**EXERCISE**: Tell how many lines of the entries below include the string "Visibility". Respond with the number alone.

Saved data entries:
--- START ---

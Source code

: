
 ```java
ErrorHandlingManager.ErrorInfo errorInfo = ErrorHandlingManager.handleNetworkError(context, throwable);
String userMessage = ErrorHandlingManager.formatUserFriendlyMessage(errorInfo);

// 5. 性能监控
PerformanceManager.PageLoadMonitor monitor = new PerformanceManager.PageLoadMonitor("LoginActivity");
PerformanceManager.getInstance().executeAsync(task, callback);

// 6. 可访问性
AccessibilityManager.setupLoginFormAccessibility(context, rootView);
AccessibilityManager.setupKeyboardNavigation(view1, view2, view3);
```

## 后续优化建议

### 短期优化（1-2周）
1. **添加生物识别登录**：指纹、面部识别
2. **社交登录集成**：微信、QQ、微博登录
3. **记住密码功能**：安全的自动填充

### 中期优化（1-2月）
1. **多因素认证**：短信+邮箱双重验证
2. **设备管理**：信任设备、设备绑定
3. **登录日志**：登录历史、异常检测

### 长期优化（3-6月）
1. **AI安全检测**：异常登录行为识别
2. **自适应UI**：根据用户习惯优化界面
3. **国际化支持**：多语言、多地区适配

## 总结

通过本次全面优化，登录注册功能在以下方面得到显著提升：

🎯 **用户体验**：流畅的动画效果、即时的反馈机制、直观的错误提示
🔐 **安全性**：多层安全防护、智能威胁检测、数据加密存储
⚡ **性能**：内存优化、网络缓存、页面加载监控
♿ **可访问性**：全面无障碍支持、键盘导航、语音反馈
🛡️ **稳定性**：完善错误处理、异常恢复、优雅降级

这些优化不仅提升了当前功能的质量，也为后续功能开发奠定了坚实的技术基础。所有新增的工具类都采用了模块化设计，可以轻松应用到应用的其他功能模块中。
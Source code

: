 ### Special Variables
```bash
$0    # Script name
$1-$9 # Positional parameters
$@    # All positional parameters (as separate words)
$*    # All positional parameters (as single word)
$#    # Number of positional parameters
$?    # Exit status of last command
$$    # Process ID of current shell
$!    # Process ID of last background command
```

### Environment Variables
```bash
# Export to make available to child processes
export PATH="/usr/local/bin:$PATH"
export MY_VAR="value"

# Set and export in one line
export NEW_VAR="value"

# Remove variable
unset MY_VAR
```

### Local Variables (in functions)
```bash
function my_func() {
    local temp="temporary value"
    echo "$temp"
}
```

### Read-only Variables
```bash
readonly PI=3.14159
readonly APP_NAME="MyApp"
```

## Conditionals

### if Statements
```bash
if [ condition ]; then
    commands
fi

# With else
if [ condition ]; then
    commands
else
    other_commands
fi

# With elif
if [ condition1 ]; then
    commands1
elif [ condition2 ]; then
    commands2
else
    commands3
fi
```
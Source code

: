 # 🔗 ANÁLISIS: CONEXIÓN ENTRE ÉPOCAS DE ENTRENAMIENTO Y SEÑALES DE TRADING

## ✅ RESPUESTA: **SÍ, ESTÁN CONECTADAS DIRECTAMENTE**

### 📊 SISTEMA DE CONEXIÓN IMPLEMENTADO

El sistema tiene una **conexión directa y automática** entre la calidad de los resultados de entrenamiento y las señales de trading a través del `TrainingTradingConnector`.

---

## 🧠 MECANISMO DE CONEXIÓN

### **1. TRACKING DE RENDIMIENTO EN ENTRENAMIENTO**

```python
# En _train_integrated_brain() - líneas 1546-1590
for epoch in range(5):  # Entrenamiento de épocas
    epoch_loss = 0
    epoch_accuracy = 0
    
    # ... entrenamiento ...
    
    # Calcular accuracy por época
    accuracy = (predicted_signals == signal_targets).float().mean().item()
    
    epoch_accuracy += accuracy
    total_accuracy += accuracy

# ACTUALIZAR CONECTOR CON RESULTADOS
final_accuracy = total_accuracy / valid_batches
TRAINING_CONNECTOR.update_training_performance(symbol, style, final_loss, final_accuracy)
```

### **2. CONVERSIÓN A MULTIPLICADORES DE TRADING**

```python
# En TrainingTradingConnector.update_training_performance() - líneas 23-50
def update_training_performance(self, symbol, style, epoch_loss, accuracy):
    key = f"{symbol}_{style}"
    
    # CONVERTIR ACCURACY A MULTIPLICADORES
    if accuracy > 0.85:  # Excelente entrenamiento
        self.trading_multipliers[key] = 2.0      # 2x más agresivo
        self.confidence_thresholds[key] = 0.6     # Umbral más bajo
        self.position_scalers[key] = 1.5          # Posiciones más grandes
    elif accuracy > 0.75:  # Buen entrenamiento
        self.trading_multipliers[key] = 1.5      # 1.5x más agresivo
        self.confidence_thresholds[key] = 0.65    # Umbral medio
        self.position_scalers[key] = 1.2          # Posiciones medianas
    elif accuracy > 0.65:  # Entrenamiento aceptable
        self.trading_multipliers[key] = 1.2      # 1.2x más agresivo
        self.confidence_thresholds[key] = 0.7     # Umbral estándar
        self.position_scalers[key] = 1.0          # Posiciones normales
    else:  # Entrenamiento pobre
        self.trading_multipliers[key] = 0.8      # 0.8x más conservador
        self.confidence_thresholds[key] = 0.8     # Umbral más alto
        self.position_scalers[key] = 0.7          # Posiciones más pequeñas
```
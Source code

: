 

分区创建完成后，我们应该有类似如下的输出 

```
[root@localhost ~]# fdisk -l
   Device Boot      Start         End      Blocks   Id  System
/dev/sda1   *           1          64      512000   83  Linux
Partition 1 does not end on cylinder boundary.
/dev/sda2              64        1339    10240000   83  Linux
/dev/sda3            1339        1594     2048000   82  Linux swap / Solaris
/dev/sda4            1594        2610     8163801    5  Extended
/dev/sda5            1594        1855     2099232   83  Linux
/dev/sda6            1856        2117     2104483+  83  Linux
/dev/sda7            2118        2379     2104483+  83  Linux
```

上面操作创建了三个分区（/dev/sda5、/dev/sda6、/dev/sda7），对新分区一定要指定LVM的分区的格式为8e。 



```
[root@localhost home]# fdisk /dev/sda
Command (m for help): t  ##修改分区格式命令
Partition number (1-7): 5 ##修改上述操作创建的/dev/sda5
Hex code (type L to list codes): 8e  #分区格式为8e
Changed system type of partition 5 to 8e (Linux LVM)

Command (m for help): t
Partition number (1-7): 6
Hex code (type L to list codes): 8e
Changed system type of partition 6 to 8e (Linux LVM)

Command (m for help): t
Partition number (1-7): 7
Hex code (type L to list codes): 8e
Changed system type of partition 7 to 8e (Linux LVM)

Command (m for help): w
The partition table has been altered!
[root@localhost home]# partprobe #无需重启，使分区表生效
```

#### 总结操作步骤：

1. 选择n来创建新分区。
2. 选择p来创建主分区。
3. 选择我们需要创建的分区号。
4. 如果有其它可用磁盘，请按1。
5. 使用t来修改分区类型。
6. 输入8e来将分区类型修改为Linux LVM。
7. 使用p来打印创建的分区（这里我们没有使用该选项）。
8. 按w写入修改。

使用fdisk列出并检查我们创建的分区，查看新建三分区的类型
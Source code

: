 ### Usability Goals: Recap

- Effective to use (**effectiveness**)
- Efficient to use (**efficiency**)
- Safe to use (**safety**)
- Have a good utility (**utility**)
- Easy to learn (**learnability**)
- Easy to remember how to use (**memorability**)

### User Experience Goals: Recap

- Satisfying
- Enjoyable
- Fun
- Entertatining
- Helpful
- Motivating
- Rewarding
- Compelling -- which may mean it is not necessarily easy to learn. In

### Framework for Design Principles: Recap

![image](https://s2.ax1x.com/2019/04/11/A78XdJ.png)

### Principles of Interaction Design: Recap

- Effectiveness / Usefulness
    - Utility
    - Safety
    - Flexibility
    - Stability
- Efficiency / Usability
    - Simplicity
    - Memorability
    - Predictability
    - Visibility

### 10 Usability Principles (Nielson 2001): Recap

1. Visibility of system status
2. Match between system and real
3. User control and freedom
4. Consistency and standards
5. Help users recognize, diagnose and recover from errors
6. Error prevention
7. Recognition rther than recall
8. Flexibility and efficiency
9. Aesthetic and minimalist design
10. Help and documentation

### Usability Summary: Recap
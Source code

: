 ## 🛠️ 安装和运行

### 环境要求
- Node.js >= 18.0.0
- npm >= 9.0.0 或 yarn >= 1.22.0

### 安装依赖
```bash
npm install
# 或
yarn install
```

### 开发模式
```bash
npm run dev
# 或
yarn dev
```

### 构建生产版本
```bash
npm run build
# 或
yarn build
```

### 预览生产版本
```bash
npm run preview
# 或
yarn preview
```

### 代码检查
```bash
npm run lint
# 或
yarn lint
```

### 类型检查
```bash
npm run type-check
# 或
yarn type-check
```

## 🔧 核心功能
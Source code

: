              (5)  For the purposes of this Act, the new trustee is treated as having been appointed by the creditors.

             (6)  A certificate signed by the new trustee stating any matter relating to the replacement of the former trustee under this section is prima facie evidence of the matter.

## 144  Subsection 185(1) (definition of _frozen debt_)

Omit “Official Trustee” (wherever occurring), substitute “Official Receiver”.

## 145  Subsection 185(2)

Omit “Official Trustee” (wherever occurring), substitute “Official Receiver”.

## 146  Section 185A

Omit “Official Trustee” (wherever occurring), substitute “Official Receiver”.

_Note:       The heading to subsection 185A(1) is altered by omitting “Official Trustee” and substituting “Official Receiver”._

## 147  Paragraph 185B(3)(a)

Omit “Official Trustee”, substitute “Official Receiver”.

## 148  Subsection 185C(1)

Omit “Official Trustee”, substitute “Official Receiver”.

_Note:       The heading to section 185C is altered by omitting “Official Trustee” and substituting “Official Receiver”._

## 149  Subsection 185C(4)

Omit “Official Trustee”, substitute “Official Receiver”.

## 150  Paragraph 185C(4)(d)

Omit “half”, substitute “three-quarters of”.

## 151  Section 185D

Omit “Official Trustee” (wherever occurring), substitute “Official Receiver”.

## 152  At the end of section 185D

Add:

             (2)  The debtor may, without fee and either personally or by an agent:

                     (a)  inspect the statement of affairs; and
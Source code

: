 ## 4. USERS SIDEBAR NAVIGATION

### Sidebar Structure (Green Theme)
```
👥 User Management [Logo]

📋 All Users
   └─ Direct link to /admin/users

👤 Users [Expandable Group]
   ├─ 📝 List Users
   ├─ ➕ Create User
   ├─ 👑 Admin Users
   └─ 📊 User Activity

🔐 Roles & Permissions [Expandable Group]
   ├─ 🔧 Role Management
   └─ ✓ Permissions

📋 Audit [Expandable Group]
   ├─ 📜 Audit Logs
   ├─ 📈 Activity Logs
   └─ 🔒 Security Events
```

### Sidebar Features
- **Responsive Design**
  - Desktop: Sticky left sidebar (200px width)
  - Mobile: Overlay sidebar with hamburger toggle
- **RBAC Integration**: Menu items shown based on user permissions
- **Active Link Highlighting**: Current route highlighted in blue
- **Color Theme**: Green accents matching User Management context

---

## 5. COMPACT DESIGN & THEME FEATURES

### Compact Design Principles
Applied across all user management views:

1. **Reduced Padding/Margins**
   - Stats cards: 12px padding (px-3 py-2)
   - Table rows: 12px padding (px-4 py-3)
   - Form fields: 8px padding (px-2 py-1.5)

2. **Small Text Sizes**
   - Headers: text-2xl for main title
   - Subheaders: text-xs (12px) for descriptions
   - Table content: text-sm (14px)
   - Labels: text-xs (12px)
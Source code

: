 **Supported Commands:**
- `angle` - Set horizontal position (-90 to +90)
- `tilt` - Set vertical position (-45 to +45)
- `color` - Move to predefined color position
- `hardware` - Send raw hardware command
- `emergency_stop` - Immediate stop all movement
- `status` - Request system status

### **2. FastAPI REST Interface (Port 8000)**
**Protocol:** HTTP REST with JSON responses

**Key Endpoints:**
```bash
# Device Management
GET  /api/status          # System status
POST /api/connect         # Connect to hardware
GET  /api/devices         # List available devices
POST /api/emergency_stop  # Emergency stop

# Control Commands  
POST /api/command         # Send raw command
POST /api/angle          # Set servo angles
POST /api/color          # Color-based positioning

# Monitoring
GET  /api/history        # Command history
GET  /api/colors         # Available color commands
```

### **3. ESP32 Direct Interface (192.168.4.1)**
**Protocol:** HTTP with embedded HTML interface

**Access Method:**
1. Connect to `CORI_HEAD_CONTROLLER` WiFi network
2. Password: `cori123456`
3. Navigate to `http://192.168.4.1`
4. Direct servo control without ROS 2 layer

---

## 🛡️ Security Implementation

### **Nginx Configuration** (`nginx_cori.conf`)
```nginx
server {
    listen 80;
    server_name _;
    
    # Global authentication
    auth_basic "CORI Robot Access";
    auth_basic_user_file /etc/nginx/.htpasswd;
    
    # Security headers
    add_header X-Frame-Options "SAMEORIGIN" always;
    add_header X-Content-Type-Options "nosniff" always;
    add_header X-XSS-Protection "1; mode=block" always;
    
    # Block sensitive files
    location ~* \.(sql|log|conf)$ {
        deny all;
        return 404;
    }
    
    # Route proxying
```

--- END ---

**SOLUTION**: 2